Billman gets sacked
Sitting at my favorite watering hole the other day, I was reading the Weekly and came across the review of Friends café by Jeffery C. Billman ["Full of friends," March 23]. After reading his 10th or so reference to his vegetarian status (as vegetarians are wont to do), it occurred to me: How can a newspaper have a restaurant column written by someone who doesn't eat meat?
My issue isn't with the non-eating of meat; just the exclusion of 70 percent or so of the average menu offering. It's pretty limited, and not a fair review of what may be the emphasis of a given restaurant. As in the case of Friends, where four meals were consumed, half of which were Boca Burgers. The lone observation of a meat dish came from Billman's "carnivore" friend. Why doesn't the friend just write the column and eliminate the middle man?
Isn't a column like this the equivalent of the Sentinel having a technology writer who only uses Palm OS? Or an automotive editor who only rides motorcycles?
That being said, I look forward to visiting Friends soon. Maybe I'll do it on the way to the movies with my deaf buddy who reviews films, but only those with subtitles.
Sean Miller, Orlando
Jeffrey C. Billman responds: I absolutely, totally, 100 percent agree with you and I have officially been relieved of my restaurant-critic duties.
Why Ben hates America
I would like to provide some context for the remark that was attributed to me in the Rate the Protest! section [Happytown™, March 23].

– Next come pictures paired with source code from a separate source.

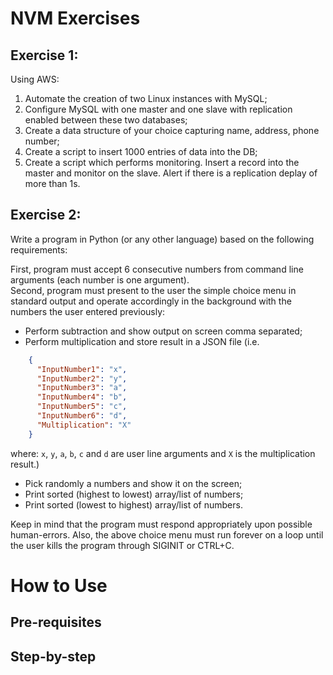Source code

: # NVM Exercises

## Exercise 1:
Using AWS: 
1. Automate the creation of two Linux instances with MySQL;
2. Configure MySQL with one master and one slave with replication enabled between these two databases;
3. Create a data structure of your choice capturing name, address, phone number;
4. Create a script to insert 1000 entries of data into the DB;
5. Create a script which performs monitoring. Insert a record into the master and monitor on the slave. Alert if there is a replication deplay of more than 1s.

## Exercise 2:
Write a program in Python (or any other language) based on the following requirements:  

First, program must accept 6 consecutive numbers from command line arguments (each number is one argument).  
Second, program must present to the user the simple choice menu in standard output and operate accordingly in the background with the numbers the user entered previously:
* Perform subtraction and show output on screen comma separated;
* Perform multiplication and store result in a JSON file (i.e.  
```json
    {
      "InputNumber1": "x",
      "InputNumber2": "y",
      "InputNumber3": "a",
      "InputNumber4": "b",
      "InputNumber5": "c",
      "InputNumber6": "d",
      "Multiplication": "X"
    }
```
where: `x`, `y`, `a`, `b`, `c` and `d` are user line arguments and `X` is the multiplication result.)

* Pick randomly a numbers and show it on the screen;
* Print sorted (highest to lowest) array/list of numbers;
* Print sorted (lowest to highest) array/list of numbers.

Keep in mind that the program must respond appropriately upon possible human-errors. Also, the above choice menu must run forever on a loop until the user kills the program through SIGINIT or CTRL+C.

# How to Use

## Pre-requisites

## Step-by-step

To begin with, in my mind, I do not feel that I impolitely hassled the "peace-protesting vet about carrying an American flag" [at the The World Can't Wait rally March 18 in front of Orlando City Hall]. However, I admit that I did politely reproach him about that. The reason for doing this is that the American flag represents nationalism, patriotism and imperialism, all of which are partly to blame for the war in which the United States currently is embroiled.
Waving an American flag at an anti-war protest seems to me to be incompatible with the desire for peace, as is allegiance to the concept of a nation-state which that flag, and any national flag, represents since states of all types have been the greatest cause of human death, misery and tyranny throughout history.

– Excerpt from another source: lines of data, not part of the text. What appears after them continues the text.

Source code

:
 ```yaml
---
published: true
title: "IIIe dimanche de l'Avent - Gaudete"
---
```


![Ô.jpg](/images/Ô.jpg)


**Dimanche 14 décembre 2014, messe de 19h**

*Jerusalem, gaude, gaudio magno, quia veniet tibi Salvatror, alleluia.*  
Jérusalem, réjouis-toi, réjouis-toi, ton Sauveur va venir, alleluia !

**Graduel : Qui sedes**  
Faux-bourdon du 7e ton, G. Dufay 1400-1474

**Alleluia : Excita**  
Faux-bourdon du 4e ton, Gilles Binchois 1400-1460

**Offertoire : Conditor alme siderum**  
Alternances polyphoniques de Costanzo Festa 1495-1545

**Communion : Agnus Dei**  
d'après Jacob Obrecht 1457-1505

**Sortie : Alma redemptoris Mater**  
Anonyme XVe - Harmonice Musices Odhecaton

Furthermore, the particular protester in question, like a typical middle-class, state-loving liberal, also carried a sign that read "Bush lies, people die; Clinton lied, nobody died."

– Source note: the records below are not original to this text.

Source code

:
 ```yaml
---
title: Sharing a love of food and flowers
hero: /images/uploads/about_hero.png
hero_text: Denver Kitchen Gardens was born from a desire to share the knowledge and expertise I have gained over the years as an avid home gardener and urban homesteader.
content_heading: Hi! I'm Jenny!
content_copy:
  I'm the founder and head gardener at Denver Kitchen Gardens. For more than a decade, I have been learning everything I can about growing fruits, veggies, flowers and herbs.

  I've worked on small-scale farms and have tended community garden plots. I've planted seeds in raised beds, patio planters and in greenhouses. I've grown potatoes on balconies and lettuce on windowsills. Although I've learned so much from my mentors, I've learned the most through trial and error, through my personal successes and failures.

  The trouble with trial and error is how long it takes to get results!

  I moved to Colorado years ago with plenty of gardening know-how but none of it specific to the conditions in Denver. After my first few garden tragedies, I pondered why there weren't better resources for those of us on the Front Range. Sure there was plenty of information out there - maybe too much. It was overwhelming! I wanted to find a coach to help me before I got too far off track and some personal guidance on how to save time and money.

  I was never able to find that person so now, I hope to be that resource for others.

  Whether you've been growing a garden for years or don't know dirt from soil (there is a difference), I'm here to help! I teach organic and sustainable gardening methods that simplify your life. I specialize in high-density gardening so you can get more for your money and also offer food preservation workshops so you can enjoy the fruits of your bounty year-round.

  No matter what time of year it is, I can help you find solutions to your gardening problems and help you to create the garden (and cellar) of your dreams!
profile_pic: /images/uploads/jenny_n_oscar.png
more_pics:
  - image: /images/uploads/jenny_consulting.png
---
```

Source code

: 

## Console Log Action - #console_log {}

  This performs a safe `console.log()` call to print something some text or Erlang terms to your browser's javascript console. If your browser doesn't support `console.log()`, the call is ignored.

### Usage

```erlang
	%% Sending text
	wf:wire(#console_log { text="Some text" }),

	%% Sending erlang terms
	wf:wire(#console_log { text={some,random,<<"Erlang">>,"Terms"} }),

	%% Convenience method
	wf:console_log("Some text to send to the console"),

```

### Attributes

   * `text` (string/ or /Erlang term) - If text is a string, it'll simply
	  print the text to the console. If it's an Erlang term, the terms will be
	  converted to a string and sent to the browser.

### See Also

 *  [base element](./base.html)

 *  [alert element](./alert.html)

While it is certainly true that Bush's war in Iraq has been responsible for the deaths of at least 34,000 Iraqi civilians and more than 2,300 U.S. soldiers, Clinton's hands are hardly unstained with the blood of innocent civilians, unless one chooses to overlook the military attacks he ordered on Serbia/ Kosovo, the Sudan, Iraq and Afghanistan.
This protester did not appreciate being reminded of these unfortunate facts and responded to my attempts at constructive dialogue with a barrage of weak, patriotic bullshit, which is what prompted me to say to some acquaintances, "Fuck him and fuck the Navy." I stand behind those words, although I would not be so rude as to express such sentiments to the misguided gentleman's face.
In closing I would also like to remind you that I am part of a growing and increasingly active Central Florida anarchist community numbering several hundred individuals who believe in such values as liberty, equality, mutual aid, community, decentralization, non-hierarchy, direct action and collectivity, and who work daily to create a world free of the scourges of the state and of capitalism.